Édition des Lettres de Juliette Drouet à Victor Hugo - ISSN : 2271-8923

Accueil > Lettres de Juliette Drouet à Victor Hugo > 1877 > Mai > 22

22 mai 1877

Paris, 22 mai [18]77, mardi matin, 10 h. ½

Dites doncque, citoyllien, il me semble que vous prenez goût aux empereurs [1] ? Mais soylliez tranquille je veille au grain et je garde mes armes. Eh bien, redites doncque, si c’est comme ça que vous découragez les portes-couronnes, vous êtes encore un fier démagogue, vous ! Heureusement qu’il y a encore des guillotines au service de la République et j’en userai, je ne te dis que ça ; mets-le dans ton journal ! Et dire qu’il va falloir héberger ce César brésilien comme un simple homme ! Vrai, c’est à se mettre les cinq doigts et le pouce dans l’œil pour ne pas voir ce spectacle écœurant, abrutissant et navrant. Oh ! là là là qué malheur ! Heureusement que j’ai pu vous pincer un honnête autographe hier, qui est mon honneur, ma gloire et mon bonheur, avant votre abjection d’aujourd’hui. Je ne sais vraiment pas comment je m’y serais prise pour le lire et pour le baiser comme je l’ai fait, même avec le secours des pincettes. C’est égal, vous êtes un fier gueux [2] et votre empereur aussi.
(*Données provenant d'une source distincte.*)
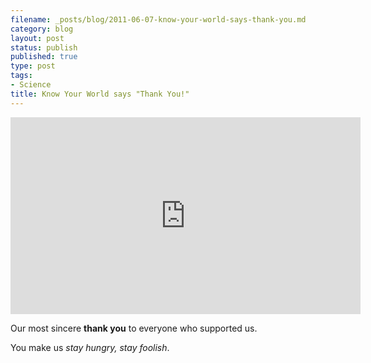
 ```yaml
---
filename: _posts/blog/2011-06-07-know-your-world-says-thank-you.md
category: blog
layout: post
status: publish
published: true
type: post
tags:
- Science
title: Know Your World says "Thank You!"
---
```


<iframe width="560" height="315" src="https://www.youtube.com/embed/SFPwzBl-4lU" frameborder="0"> </iframe>


Our most sincere <strong>thank you</strong> to everyone who supported us.

You make us <em>stay hungry, stay foolish</em>.
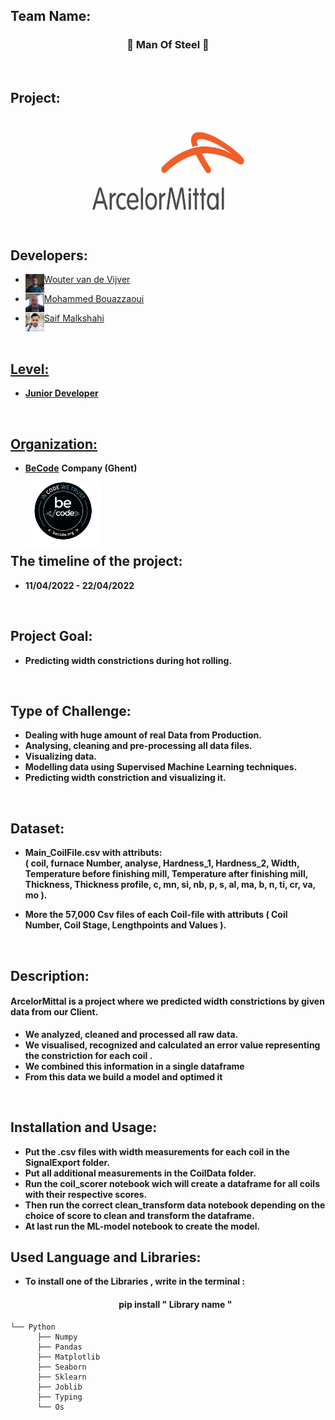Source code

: ## Team Name: 
<h3 align="center"> 🤖  Man Of Steel  🤖 </h3> <br>


## Project:

<p align="center">
<a href="https://belgium.arcelormittal.com/en" target="blank"><img align="center" src="./img/logo.svg" alt="gautamkrishnar" height="180" width="280" /></a>

## Developers: 
* <a href="https://github.com/WoutervdVijver" target="blank"><img align="left" src="./img/WoutervdVijver.jpg" alt="gautamkrishnar" height="30" width="30" /></a> 
 <a href="https://github.com/WoutervdVijver"> Wouter van de Vijver <br>
  
* <a href="https://github.com/mohammedbouazzaoui" target="blank"><img align="left" src="./img/mohammedbouazzaoui.jpg" alt="gautamkrishnar" height="30" width="30" /></a> 
 <a href="https://github.com/mohammedbouazzaoui"> Mohammed Bouazzaoui <br>
  
* <a href="https://github.com/saifalbaghdadi" target="blank"><img align="left" src="./img/saif.jpg" alt="gautamkrishnar" height="30" width="30" /></a> 
 <a href="https://github.com/saifalbaghdadi"> Saif Malkshahi <br>
  
  
<br> 
  
## Level:
  
* <strong> Junior Developer </strong> <br>
  
<br>
  
## Organization:
* <a href="https://www.becode.org"><strong>BeCode</strong></a> <strong>Company (Ghent) </strong> <br> 
  <a href="https://www.becode.org" target="blank"><img align="left" src="./img/becode.png" alt="gautamkrishnar" height="120" width="120" /></a> <br>
<br>
<br>
<br>
<br>

## The timeline of the project: 
* <strong> 11/04/2022 - 22/04/2022  </strong>
<br>
 
## Project Goal: 
* <strong> Predicting width constrictions during hot rolling. </strong>
<br>


## Type of Challenge: 	
* <strong > Dealing with huge amount of real Data from Production. </strong > 
* <strong > Analysing, cleaning and pre-processing all data files. </strong > 
* <strong > Visualizing data. </strong > 
* <strong > Modelling data using Supervised Machine Learning techniques. </strong > 
* <strong > Predicting width constriction and visualizing it. </strong > 

<br>
 
 ## Dataset:
* <strong >  Main_CoilFile.csv with attributs: <br>
    ( coil,	furnace Number,	analyse,	Hardness_1,	Hardness_2,	Width,	Temperature before finishing mill,	Temperature after finishing mill,	Thickness,	Thickness profile,	c,	mn,	si,	nb,	p,	s,	al,	ma,	b,	n,	ti,	cr,	va,	mo ). </strong > 


* <strong >  More the 57,000 Csv files of each Coil-file with attributs ( Coil Number, Coil Stage, Lengthpoints and Values ). </strong > 

  
<br>
 
## Description:
<h4> ArcelorMittal is a project where we predicted width constrictions by given data from our Client. </h4>

* <strong > We analyzed, cleaned and processed all raw data. </strong >
* <strong > We visualised, recognized  and calculated an error value representing the constriction for each coil . </strong >
* <strong > We combined this information in a single dataframe </strong>
* <strong > From this data we build a model and optimed it </strong>
<br>
  
## Installation and Usage:
* <strong > Put the .csv files with width measurements for each coil in the SignalExport folder.</strong >
* <strong > Put all additional measurements in the CoilData folder. </strong >
* <strong > Run the coil_scorer notebook wich will create a dataframe for all coils with their respective scores. </strong >
* <strong > Then run the correct clean_transform data notebook depending on the choice of score to clean and transform the dataframe. </strong >
* <strong > At last run the ML-model notebook to create the model.  </strong >
 
## Used Language and Libraries:
* <strong> To install one of the Libraries , write in the terminal : </strong>
  <h4 align="center"> pip install " Library name " </h4>
 
  
```
└── Python
      ├── Numpy   
      ├── Pandas
      ├── Matplotlib
      ├── Seaborn
      ├── Sklearn
      ├── Joblib
      ├── Typing
      └── Os   
       
     
```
BnF, Mss, NAF 16398, f. 138
Transcription de Guy Rosa
[Blewer]

Notes

[1Dans sa lettre du 16 mai, adressée sans doute à l’un des collaborateurs de Don Pedro, empereur du Brésil plutôt qu’à l’empereur lui-même, Hugo regrette de n’avoir pu participer à une circonstance où il aurait rencontré l’empereur, « cet homme rare, si préoccupé de toutes les idées du progrès et de la civilisation, ce grave et magnanime esprit, cet empereur qui honore le trône et son siècle, cet homme qui est plus qu’un prince puisqu’il est un esprit. » Hugo reçoit finalement l’empereur le 22 mai, puis, à dîner chez lui, le 29. Ses notes (Carnets, albums, journaux, CFL, t. XV-XVI/2, p. 894-895) contiennent le récit développé de ces deux rencontres où l’empereur du Brésil l’emporte largement dans l’assaut d’amabilités.

[2« Vous êtes un fier gueux » est la réplique finale de l’acte IV de Ruy Blas. Don César l’adresse à don Salluste qui vient de le faire arrêter par un vil subterfuge.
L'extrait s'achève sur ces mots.